Sometimes in sports, we can see the culmination of success as an event and not as part of a journey. Look up “Gritty New York Athlete” in the dictionary, and you’ll find a picture of Olivia Picardo. Olivia’s passion for baseball and standout academic performance have led to big things for the Forest Hills, NY native.
Before this first, Olivia was the first female on an NCAA Division 1 Baseball roster after making the US National Baseball Team. At just 19 years old and a rising sophomore at Brown University, hitting her first (and the first) home run in the Hamptons is an early inning for Olivia.

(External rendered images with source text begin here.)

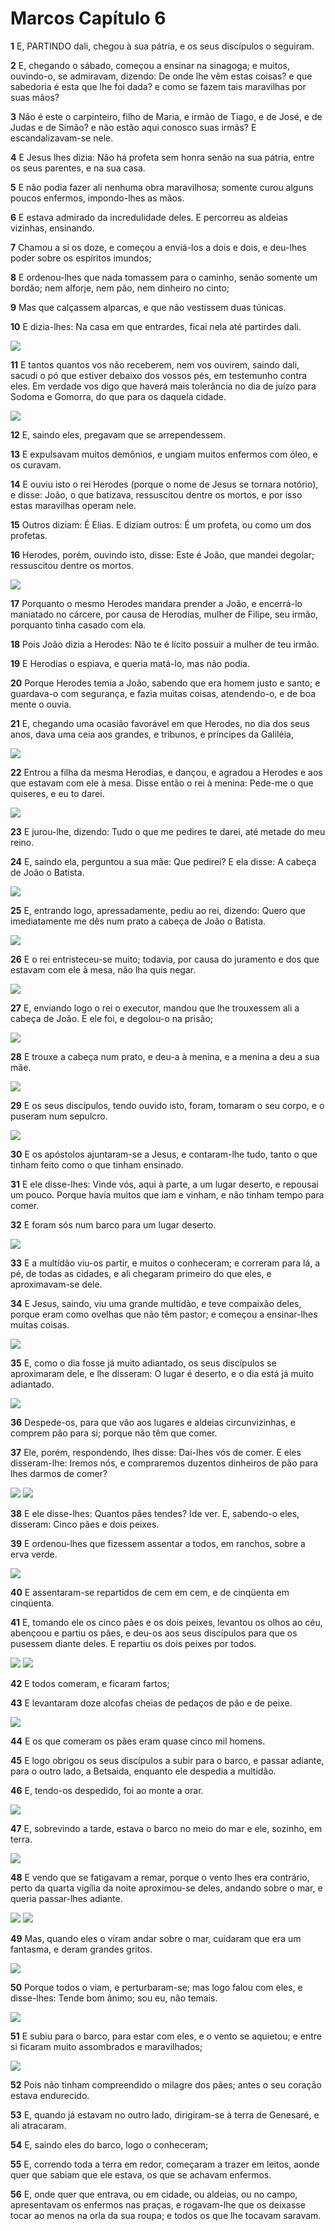 # Marcos Capítulo 6

**1** 	E, PARTINDO dali, chegou à sua pátria, e os seus discípulos o seguiram.

**2** 	E, chegando o sábado, começou a ensinar na sinagoga; e muitos, ouvindo-o, se admiravam, dizendo: De onde lhe vêm estas coisas? e que sabedoria é esta que lhe foi dada? e como se fazem tais maravilhas por suas mãos?

**3** 	Não é este o carpinteiro, filho de Maria, e irmão de Tiago, e de José, e de Judas e de Simão? e não estão aqui conosco suas irmãs? E escandalizavam-se nele.

**4** 	E Jesus lhes dizia: Não há profeta sem honra senão na sua pátria, entre os seus parentes, e na sua casa.

**5** 	E não podia fazer ali nenhuma obra maravilhosa; somente curou alguns poucos enfermos, impondo-lhes as mãos.

**6** 	E estava admirado da incredulidade deles. E percorreu as aldeias vizinhas, ensinando.

**7** 	Chamou a si os doze, e começou a enviá-los a dois e dois, e deu-lhes poder sobre os espíritos imundos;

**8** 	E ordenou-lhes que nada tomassem para o caminho, senão somente um bordão; nem alforje, nem pão, nem dinheiro no cinto;

**9** 	Mas que calçassem alparcas, e que não vestissem duas túnicas.

**10** 	E dizia-lhes: Na casa em que entrardes, ficai nela até partirdes dali.

![](../Images/SweetPublishing/40-10-8.jpg) 

**11** 	E tantos quantos vos não receberem, nem vos ouvirem, saindo dali, sacudi o pó que estiver debaixo dos vossos pés, em testemunho contra eles. Em verdade vos digo que haverá mais tolerância no dia de juízo para Sodoma e Gomorra, do que para os daquela cidade.

![](../Images/SweetPublishing/40-10-9.jpg) 

**12** 	E, saindo eles, pregavam que se arrependessem.

**13** 	E expulsavam muitos demônios, e ungiam muitos enfermos com óleo, e os curavam.

**14** 	E ouviu isto o rei Herodes (porque o nome de Jesus se tornara notório), e disse: João, o que batizava, ressuscitou dentre os mortos, e por isso estas maravilhas operam nele.

**15** 	Outros diziam: É Elias. E diziam outros: É um profeta, ou como um dos profetas.

**16** 	Herodes, porém, ouvindo isto, disse: Este é João, que mandei degolar; ressuscitou dentre os mortos.

![](../Images/SweetPublishing/40-14-10.jpg) 

**17** 	Porquanto o mesmo Herodes mandara prender a João, e encerrá-lo maniatado no cárcere, por causa de Herodias, mulher de Filipe, seu irmão, porquanto tinha casado com ela.

**18** 	Pois João dizia a Herodes: Não te é lícito possuir a mulher de teu irmão.

**19** 	E Herodias o espiava, e queria matá-lo, mas não podia.

**20** 	Porque Herodes temia a João, sabendo que era homem justo e santo; e guardava-o com segurança, e fazia muitas coisas, atendendo-o, e de boa mente o ouvia.

**21** 	E, chegando uma ocasião favorável em que Herodes, no dia dos seus anos, dava uma ceia aos grandes, e tribunos, e príncipes da Galiléia,

![](../Images/SweetPublishing/40-14-1.jpg) 

**22** 	Entrou a filha da mesma Herodias, e dançou, e agradou a Herodes e aos que estavam com ele à mesa. Disse então o rei à menina: Pede-me o que quiseres, e eu to darei.

![](../Images/SweetPublishing/40-14-4.jpg) 

**23** 	E jurou-lhe, dizendo: Tudo o que me pedires te darei, até metade do meu reino.

**24** 	E, saindo ela, perguntou a sua mãe: Que pedirei? E ela disse: A cabeça de João o Batista.

![](../Images/SweetPublishing/40-14-5.jpg) 

**25** 	E, entrando logo, apressadamente, pediu ao rei, dizendo: Quero que imediatamente me dês num prato a cabeça de João o Batista.

![](../Images/SweetPublishing/40-14-6.jpg) 

**26** 	E o rei entristeceu-se muito; todavia, por causa do juramento e dos que estavam com ele à mesa, não lha quis negar.

![](../Images/SweetPublishing/40-14-7.jpg) 

**27** 	E, enviando logo o rei o executor, mandou que lhe trouxessem ali a cabeça de João. E ele foi, e degolou-o na prisão;

![](../Images/SweetPublishing/40-14-2.jpg) 

**28** 	E trouxe a cabeça num prato, e deu-a à menina, e a menina a deu a sua mãe.

![](../Images/SweetPublishing/40-14-8.jpg) 

**29** 	E os seus discípulos, tendo ouvido isto, foram, tomaram o seu corpo, e o puseram num sepulcro.

![](../Images/SweetPublishing/40-14-9.jpg) 

**30** 	E os apóstolos ajuntaram-se a Jesus, e contaram-lhe tudo, tanto o que tinham feito como o que tinham ensinado.

**31** 	E ele disse-lhes: Vinde vós, aqui à parte, a um lugar deserto, e repousai um pouco. Porque havia muitos que iam e vinham, e não tinham tempo para comer.

**32** 	E foram sós num barco para um lugar deserto.

![](../Images/SweetPublishing/40-14-11.jpg) 

**33** 	E a multidão viu-os partir, e muitos o conheceram; e correram para lá, a pé, de todas as cidades, e ali chegaram primeiro do que eles, e aproximavam-se dele.

**34** 	E Jesus, saindo, viu uma grande multidão, e teve compaixão deles, porque eram como ovelhas que não têm pastor; e começou a ensinar-lhes muitas coisas.

![](../Images/SweetPublishing/40-14-12.jpg) 

**35** 	E, como o dia fosse já muito adiantado, os seus discípulos se aproximaram dele, e lhe disseram: O lugar é deserto, e o dia está já muito adiantado.

![](../Images/SweetPublishing/40-14-13.jpg) 

**36** 	Despede-os, para que vão aos lugares e aldeias circunvizinhas, e comprem pão para si; porque não têm que comer.

**37** 	Ele, porém, respondendo, lhes disse: Dai-lhes vós de comer. E eles disseram-lhe: Iremos nós, e compraremos duzentos dinheiros de pão para lhes darmos de comer?

![](../Images/SweetPublishing/40-14-14.jpg) ![](../Images/SweetPublishing/40-14-15.jpg) 

**38** 	E ele disse-lhes: Quantos pães tendes? Ide ver. E, sabendo-o eles, disseram: Cinco pães e dois peixes.

**39** 	E ordenou-lhes que fizessem assentar a todos, em ranchos, sobre a erva verde.

![](../Images/SweetPublishing/40-14-16.jpg) 

**40** 	E assentaram-se repartidos de cem em cem, e de cinqüenta em cinqüenta.

**41** 	E, tomando ele os cinco pães e os dois peixes, levantou os olhos ao céu, abençoou e partiu os pães, e deu-os aos seus discípulos para que os pusessem diante deles. E repartiu os dois peixes por todos.

![](../Images/SweetPublishing/40-14-17.jpg) ![](../Images/SweetPublishing/40-14-18.jpg) 

**42** 	E todos comeram, e ficaram fartos;

**43** 	E levantaram doze alcofas cheias de pedaços de pão e de peixe.

![](../Images/SweetPublishing/40-14-19.jpg) 

**44** 	E os que comeram os pães eram quase cinco mil homens.

**45** 	E logo obrigou os seus discípulos a subir para o barco, e passar adiante, para o outro lado, a Betsaida, enquanto ele despedia a multidão.

**46** 	E, tendo-os despedido, foi ao monte a orar.

![](../Images/SweetPublishing/40-14-20.jpg) 

**47** 	E, sobrevindo a tarde, estava o barco no meio do mar e ele, sozinho, em terra.

![](../Images/SweetPublishing/40-14-21.jpg) 

**48** 	E vendo que se fatigavam a remar, porque o vento lhes era contrário, perto da quarta vigília da noite aproximou-se deles, andando sobre o mar, e queria passar-lhes adiante.

![](../Images/SweetPublishing/40-14-22.jpg) ![](../Images/SweetPublishing/40-14-23.jpg) 

**49** 	Mas, quando eles o viram andar sobre o mar, cuidaram que era um fantasma, e deram grandes gritos.

![](../Images/SweetPublishing/40-14-24.jpg) 

**50** 	Porque todos o viam, e perturbaram-se; mas logo falou com eles, e disse-lhes: Tende bom ânimo; sou eu, não temais.

![](../Images/SweetPublishing/40-14-25.jpg) 

**51** 	E subiu para o barco, para estar com eles, e o vento se aquietou; e entre si ficaram muito assombrados e maravilhados;

![](../Images/SweetPublishing/40-14-30.jpg) 

**52** 	Pois não tinham compreendido o milagre dos pães; antes o seu coração estava endurecido.

**53** 	E, quando já estavam no outro lado, dirigiram-se à terra de Genesaré, e ali atracaram.

**54** 	E, saindo eles do barco, logo o conheceram;

**55** 	E, correndo toda a terra em redor, começaram a trazer em leitos, aonde quer que sabiam que ele estava, os que se achavam enfermos.

**56** 	E, onde quer que entrava, ou em cidade, ou aldeias, ou no campo, apresentavam os enfermos nas praças, e rogavam-lhe que os deixasse tocar ao menos na orla da sua roupa; e todos os que lhe tocavam saravam.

Instead of focusing on Olivia’s homerun being the first – what I found immediately more interesting is how she got here. “Olivia is a baller, just a get-it-done attitude. She’s probably at the park right now,” beams League Commissioner and MLB Liason Sandi Kruel. “Olivia’s homerun being first is a big deal, but we know how much work and drive built up to that hit, so we’re most excited about what comes next. We know with Olivia, that is something special.”
What struck me about Olivia’s absolute line-drive, centerfield CrrRrR-ACK (like a comic book punch sound) wasn’t just the velocity and form of her swing—I’ll admit I got cut from the tee-ball team—but the equally seismic eruption of joy and support from her teammates.
Sandi had the same reaction, “I was watching the game sitting next to Olivia’s mother, and when she hit that ball, both of us started balling. I don’t even think Olivia knew it was going to get out of there because she put her head down and kept running. When I saw how her teammates reacted, I might have missed her getting home.”
Rumor around the league is that Olivia doesn’t give interviews during the playoffs, which the Whalers are currently playing against the South Shore Clippers. In an effort to respect the outfielder’s wishes, we’ll catch up with her after the season; everyone I spoke with about her says Olivia is quick to humility, focused on the future, and not celebrating the past.
I went to a game this week, it was everything you could imagine, plus grilled-to-order hot dogs. More to come, so be sure to look out for my article about the league; it’s genuinely fascinating and worth a deep dive.
For now, in a message through her sponsor Warstic, Olivia says, “Your attitude really does matter. You can’t throw a fit after you strike out. You just need to fix your attitude and keep going.”